Des signes de changement sont d’ores et déjà perceptibles. Mercredi, la chaîne d’Etat a ouvert son journal du soir avec un reportage sur la joie et l’impatience des militants de l’Union pour la démocratie et le progrès social (UDPS), le parti de M. Tshisekedi. Un signe de pluralisme impensable il y a quelques jours dans la ligne rédactionnelle de la RTNC.

Façonnées par Kabila, l’armée et les forces de sécurité vont devoir aussi faire preuve de fidélité républicaine à l’égard du nouveau président. Largement favorable au président Kabila – avec 337 sièges sur 500 –, l’Assemblée nationale, elle, doit faire sa rentrée le 28 janvier, près d’un mois après les élections du 30 décembre 2018.
C’est parmi cette majorité que M. Tshisekedi devra choisir un premier ministre. Les noms du directeur de cabinet du président Kabila, Néhémie Mwilanya Wilondja, et du grand patron congolais Albert Yuma circulent dans la presse locale, entre autres spéculations.

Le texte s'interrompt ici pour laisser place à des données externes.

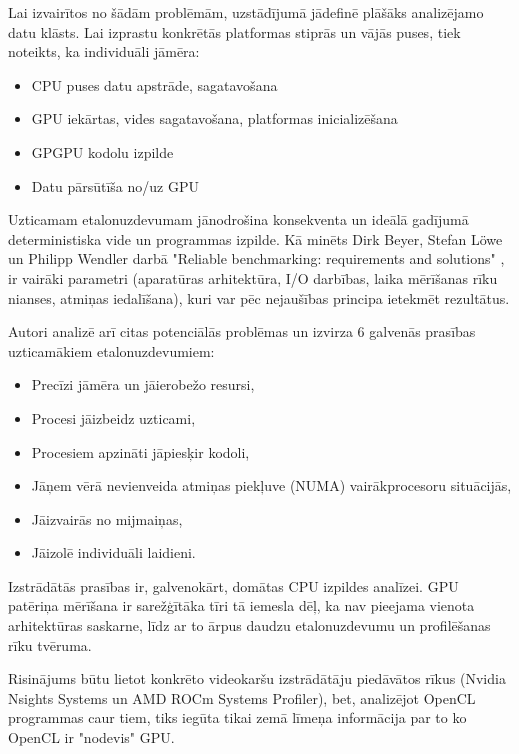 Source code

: Lai izvairītos no šādām problēmām, uzstādījumā jādefinē plāšāks
analizējamo datu klāsts. Lai izprastu konkrētās platformas stiprās un vājās
puses, tiek noteikts, ka individuāli jāmēra:
\begin{itemize}
    \item CPU puses datu apstrāde, sagatavošana
    \item GPU iekārtas, vides sagatavošana, platformas inicializēšana
    \item GPGPU kodolu izpilde
    \item Datu pārsūtīša no/uz GPU
\end{itemize}

Uzticamam etalonuzdevumam jānodrošina konsekventa un ideālā gadījumā
deterministiska vide un programmas izpilde. Kā minēts Dirk Beyer, Stefan Löwe
un Philipp Wendler darbā "Reliable benchmarking: requirements and solutions"
\cite{reliable-benchmarking}, ir vairāki parametri (aparatūras arhitektūra, I/O
darbības, laika mērīšanas rīku nianses, atmiņas iedalīšana), kuri var pēc
nejaušības principa ietekmēt rezultātus.

Autori analizē arī citas potenciālās problēmas un izvirza 6 galvenās prasības
uzticamākiem etalonuzdevumiem: \cite{reliable-benchmarking}
\begin{itemize}
    \item Precīzi jāmēra un jāierobežo resursi,
    \item Procesi jāizbeidz uzticami,
    \item Procesiem apzināti jāpiesķir kodoli,
    \item Jāņem vērā nevienveida atmiņas piekļuve (NUMA) vairākprocesoru
        situācijās,
    \item Jāizvairās no mijmaiņas,
    \item Jāizolē individuāli laidieni.
\end{itemize}

Izstrādātās prasības ir, galvenokārt, domātas CPU izpildes analīzei. GPU
patēriņa mērīšana ir sarežģītāka tīri tā iemesla dēļ, ka nav pieejama vienota
arhitektūras saskarne, līdz ar to ārpus daudzu etalonuzdevumu un profilēšanas
rīku tvēruma. \cite{reliable-benchmarking}

Risinājums būtu lietot konkrēto videokaršu izstrādātāju piedāvātos rīkus 
(Nvidia Nsights\cite{nvidia-nsights} Systems un AMD ROCm Systems
Profiler\cite{rocm-profiler}), bet, analizējot OpenCL programmas caur tiem,
tiks iegūta tikai zemā līmeņa informācija par to ko OpenCL ir "nodevis" GPU.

Un « accord de coalition politique »
Dans son message d’au-revoir mercredi soir, M. Kabila a encouragé les « leaders politiques » à privilégier une « coalition » plutôt que la « cohabitation ». Les pro-Tshisekedi et les pro-Kabila ont signé un « accord de coalition politique » et de « partage du pouvoir », selon un document que l’Agence France-Presse (AFP) s’est procuré. Il prévoit que les ministères régaliens (diplomatie, défense, intérieur) doivent « comme cela est de doctrine certaine, revenir à la famille politique du président élu ».

L’opposant Martin Fayulu a pour sa part dénoncé un « putsch électoral » orchestré par M. Kabila avec la complicité de M. Tshisekedi. Il revendique la victoire avec 60 % des voix et se proclame seul président élu légitime. Son alliée, Eve Bazaiba, du Mouvement de libération du Congo (MLC), a d’ores et déjà refusé un gouvernement d’union nationale avec les nouveaux dirigeants, arguant que « l’Etat de droit ne signifie pas arrangement, combine et combinaison pour gérer le pouvoir. Ce qui est mal conçu, ce qui est mal préparé va continuer négativement ».

Le nouveau gouvernement va prendre la direction d’un pays riche en minerais, mais dont les deux tiers des 80 millions d’habitants survivent avec moins de 2 dollars (1,75 euro) par jour.
La nouvelle équipe va subir de plein fouet la baisse des cours du cobalt, qui ont chuté en quelques mois de 100 000 dollars à 35 000 dollars la tonne. Cet effondrement devrait être un coup dur pour l’Etat, qui misait beaucoup sur une réforme du code minier relevant la taxation des producteurs de cobalt. La RDC en est le premier exportateur mondial.